___ LISTED ENTRIES

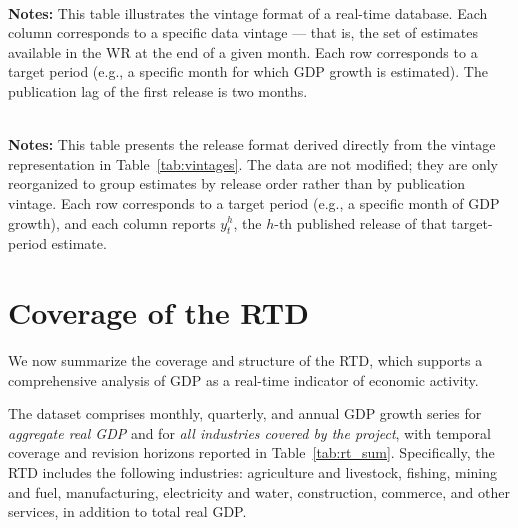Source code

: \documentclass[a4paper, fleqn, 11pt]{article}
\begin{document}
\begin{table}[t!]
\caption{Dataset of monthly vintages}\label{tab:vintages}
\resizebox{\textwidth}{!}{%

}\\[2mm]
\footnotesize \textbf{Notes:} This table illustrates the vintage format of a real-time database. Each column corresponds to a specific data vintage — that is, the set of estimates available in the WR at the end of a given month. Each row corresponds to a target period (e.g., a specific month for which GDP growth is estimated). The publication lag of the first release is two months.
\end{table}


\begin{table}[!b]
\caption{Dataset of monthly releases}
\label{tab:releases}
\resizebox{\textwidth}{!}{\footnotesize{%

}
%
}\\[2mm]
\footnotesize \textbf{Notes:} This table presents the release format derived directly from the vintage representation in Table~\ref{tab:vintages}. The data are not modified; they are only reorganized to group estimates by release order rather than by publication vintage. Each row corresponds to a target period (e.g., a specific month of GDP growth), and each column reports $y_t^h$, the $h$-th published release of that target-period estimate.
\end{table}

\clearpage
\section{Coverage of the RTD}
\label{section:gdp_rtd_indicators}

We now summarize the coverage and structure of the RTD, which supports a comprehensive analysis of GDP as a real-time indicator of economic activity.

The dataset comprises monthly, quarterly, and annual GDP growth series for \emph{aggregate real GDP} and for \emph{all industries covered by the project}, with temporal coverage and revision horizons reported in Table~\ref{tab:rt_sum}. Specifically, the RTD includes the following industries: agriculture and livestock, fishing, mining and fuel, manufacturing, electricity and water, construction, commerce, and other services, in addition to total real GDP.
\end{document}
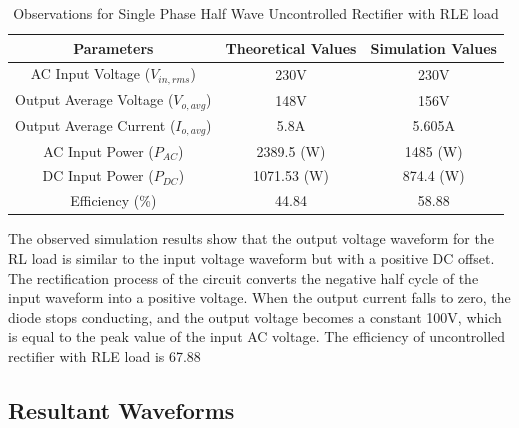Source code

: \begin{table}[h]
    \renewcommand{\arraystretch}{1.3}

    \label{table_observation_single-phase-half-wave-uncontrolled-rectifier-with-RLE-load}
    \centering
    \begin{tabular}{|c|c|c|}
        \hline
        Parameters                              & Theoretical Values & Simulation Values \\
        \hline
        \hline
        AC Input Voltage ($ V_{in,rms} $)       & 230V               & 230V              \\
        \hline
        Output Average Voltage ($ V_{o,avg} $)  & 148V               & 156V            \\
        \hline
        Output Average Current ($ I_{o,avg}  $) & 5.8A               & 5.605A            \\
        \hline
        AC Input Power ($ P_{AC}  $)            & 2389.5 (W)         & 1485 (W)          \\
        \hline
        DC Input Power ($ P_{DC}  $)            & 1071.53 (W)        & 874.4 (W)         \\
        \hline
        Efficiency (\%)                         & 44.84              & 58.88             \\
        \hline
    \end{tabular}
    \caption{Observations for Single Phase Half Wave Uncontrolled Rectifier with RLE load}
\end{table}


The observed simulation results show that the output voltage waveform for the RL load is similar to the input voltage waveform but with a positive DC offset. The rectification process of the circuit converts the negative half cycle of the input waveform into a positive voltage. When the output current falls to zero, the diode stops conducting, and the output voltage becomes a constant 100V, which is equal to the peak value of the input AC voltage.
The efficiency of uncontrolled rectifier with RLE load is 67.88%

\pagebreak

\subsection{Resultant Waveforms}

______

TASK OBJECTIVE
Please copy out each line in the entries that mentions the string "releases".

EXERCISE SOLUTION
\caption{Dataset of monthly releases}
\label{tab:releases}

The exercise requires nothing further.